Conversely, our results showed that TEG detects early hypocoagulability more precisely that matched the findings of a study, according to which TEG can be better suited to recognise the beginning of clot formation disturbances [16]. An earlier study revealed that the differences in the sensitivity of clotting profiles come from the contrast between TEG's use of kaolin and ROTEM's use of tissue factor in activation reagents [17]. On the other hand, our study found no significant declines in transfusion or ICU admissions, as was observed in larger multicenter teams. This may be related to the small sample size and variation in the settings [18].

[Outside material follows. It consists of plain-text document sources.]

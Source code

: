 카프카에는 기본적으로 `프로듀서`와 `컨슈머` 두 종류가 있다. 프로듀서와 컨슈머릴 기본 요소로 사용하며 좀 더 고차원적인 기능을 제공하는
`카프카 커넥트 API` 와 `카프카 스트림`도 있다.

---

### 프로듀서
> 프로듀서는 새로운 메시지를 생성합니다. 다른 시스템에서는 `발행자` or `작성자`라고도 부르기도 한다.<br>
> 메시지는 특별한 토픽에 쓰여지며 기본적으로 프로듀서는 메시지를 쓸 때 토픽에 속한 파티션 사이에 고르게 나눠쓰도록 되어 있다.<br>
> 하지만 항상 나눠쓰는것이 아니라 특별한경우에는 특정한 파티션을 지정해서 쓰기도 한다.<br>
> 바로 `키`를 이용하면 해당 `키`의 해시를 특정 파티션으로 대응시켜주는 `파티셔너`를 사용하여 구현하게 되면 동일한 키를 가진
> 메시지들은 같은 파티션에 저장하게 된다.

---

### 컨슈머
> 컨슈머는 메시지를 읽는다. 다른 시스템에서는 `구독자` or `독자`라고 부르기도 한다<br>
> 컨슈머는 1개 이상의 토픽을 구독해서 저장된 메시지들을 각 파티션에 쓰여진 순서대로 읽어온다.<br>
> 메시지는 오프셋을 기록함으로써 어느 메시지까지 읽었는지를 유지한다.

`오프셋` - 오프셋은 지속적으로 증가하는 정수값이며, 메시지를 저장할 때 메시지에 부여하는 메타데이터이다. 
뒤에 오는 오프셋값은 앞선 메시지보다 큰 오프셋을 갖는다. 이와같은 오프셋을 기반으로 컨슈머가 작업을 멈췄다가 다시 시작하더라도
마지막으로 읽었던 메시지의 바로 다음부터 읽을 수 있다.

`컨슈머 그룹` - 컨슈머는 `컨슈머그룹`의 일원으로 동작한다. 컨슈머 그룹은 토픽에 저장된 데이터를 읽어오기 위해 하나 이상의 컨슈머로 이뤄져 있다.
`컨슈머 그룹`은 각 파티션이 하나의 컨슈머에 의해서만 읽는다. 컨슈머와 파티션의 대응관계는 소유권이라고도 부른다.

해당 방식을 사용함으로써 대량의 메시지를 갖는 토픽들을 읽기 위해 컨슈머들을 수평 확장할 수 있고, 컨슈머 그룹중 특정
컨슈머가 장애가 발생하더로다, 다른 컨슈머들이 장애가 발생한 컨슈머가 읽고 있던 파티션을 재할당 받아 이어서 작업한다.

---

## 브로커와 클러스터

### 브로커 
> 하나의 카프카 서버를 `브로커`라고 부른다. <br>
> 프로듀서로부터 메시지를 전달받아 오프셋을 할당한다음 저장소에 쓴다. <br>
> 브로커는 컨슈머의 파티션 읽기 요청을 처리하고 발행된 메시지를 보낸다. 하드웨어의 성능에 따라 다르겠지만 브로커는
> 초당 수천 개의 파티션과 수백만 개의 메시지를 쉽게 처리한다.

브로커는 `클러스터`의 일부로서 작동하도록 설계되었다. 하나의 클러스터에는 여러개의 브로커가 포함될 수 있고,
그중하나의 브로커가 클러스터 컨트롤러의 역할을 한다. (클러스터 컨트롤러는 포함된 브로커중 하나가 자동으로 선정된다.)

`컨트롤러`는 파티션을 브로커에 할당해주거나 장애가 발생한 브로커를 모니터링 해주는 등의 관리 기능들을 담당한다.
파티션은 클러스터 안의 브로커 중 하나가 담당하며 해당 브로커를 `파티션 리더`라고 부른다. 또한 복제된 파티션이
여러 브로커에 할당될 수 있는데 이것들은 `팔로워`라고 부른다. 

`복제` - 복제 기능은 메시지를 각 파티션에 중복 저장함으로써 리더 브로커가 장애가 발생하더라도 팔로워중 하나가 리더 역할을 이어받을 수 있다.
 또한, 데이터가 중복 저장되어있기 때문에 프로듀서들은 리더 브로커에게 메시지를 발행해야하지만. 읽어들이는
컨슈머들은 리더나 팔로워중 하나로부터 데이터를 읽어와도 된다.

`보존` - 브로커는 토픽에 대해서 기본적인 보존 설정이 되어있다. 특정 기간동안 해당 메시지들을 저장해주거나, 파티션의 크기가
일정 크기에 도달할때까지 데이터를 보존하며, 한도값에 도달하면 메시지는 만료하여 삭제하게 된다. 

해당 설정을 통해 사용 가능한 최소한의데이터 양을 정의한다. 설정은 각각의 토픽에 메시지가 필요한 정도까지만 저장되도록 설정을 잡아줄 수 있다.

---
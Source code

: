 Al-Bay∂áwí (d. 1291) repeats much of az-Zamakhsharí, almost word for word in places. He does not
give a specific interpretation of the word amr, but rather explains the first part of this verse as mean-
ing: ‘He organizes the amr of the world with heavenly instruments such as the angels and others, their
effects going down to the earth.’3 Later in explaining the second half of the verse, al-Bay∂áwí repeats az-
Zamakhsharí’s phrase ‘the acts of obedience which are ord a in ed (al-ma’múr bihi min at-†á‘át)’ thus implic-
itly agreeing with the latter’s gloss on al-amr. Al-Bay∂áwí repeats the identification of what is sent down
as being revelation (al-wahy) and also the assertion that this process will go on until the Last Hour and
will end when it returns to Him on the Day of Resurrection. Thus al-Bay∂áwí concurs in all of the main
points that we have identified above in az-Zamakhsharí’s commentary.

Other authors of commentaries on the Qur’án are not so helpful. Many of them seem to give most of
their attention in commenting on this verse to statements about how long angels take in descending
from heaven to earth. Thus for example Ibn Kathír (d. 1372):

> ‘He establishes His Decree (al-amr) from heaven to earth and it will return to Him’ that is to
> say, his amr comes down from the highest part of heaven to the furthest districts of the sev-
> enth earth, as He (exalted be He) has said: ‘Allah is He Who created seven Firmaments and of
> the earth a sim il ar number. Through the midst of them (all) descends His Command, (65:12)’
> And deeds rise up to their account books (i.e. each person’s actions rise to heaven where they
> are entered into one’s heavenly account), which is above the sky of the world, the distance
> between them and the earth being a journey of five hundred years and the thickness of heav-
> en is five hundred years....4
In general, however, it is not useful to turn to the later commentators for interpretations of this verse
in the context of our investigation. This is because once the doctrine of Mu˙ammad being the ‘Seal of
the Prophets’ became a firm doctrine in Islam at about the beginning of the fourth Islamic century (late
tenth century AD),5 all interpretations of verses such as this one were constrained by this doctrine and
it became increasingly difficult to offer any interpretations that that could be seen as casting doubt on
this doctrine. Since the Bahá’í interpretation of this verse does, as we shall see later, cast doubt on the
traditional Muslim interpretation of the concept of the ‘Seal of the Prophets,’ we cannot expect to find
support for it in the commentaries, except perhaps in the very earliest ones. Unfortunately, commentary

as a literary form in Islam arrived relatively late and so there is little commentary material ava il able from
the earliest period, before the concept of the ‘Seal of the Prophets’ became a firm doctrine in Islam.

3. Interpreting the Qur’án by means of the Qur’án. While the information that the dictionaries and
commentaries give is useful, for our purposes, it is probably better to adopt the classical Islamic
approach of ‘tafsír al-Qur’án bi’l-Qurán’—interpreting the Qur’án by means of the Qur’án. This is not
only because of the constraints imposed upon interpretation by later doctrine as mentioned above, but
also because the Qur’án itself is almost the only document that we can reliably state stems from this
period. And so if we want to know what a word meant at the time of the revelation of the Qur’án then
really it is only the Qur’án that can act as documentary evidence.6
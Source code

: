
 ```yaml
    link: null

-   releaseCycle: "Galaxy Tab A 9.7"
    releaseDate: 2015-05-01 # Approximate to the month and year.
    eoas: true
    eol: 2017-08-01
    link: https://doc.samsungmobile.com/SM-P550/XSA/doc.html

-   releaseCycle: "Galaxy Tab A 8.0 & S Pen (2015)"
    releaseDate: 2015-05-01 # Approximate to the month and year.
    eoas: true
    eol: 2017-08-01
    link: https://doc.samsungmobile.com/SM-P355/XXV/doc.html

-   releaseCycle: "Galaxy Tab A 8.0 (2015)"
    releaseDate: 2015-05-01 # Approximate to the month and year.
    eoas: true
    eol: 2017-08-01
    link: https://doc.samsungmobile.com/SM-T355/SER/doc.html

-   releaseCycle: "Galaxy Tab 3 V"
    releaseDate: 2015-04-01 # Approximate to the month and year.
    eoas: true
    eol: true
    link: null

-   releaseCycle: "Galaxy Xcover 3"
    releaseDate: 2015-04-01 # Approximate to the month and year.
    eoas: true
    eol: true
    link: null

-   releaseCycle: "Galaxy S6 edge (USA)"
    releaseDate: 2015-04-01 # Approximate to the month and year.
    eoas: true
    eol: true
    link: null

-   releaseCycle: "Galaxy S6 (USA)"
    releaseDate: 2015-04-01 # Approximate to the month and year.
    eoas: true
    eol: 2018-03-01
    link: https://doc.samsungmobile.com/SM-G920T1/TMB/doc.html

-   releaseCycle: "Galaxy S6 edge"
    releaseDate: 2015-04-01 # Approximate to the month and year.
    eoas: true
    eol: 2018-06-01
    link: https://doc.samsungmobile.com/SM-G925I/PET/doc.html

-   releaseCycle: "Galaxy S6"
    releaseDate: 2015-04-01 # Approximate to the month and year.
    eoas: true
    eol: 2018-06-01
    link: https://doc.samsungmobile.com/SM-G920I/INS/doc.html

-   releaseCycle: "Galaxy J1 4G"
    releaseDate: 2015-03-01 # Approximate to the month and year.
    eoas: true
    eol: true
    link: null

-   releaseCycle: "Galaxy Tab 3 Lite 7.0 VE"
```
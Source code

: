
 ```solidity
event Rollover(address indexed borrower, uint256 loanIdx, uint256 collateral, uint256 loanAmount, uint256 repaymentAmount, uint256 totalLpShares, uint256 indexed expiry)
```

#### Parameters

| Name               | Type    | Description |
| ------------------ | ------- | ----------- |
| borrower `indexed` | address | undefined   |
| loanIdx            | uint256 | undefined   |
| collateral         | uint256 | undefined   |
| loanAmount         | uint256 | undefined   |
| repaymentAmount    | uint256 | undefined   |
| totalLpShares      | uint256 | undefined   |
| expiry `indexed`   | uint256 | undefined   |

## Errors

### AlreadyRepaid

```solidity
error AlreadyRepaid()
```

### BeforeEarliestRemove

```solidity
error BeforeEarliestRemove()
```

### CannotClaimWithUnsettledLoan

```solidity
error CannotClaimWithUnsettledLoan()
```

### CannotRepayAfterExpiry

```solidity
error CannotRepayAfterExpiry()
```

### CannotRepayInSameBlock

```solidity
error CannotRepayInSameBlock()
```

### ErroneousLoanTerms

However, there were some limitations in this study. Because the study was not multicentered and did not use standard procedures for managing patients, it is possible that bias was present. It is also important to note that cost, the available devices, and the technological expertise of the professionals may influence widespread usage. Accurate interpretation of TEG and ROTEM still faces challenges in many trauma centres because of the extra training for these tests and the need for proper quality control.
Conclusions
It is shown in this study that TEG and ROTEM play an important clinical role in managing trauma-related coagulopathy. The tools proved useful for assessing coagulation and assisting in directing transfusion plans in the emergency care of trauma.
ROTEM displayed faster outcomes and was able to discover fibrinogen deficiency more often, whereas TEG identified obstacles in clot production earlier. As a result, both tests make it possible to give individualised and prompt care, avoid extra transfusions, and improve clotting management.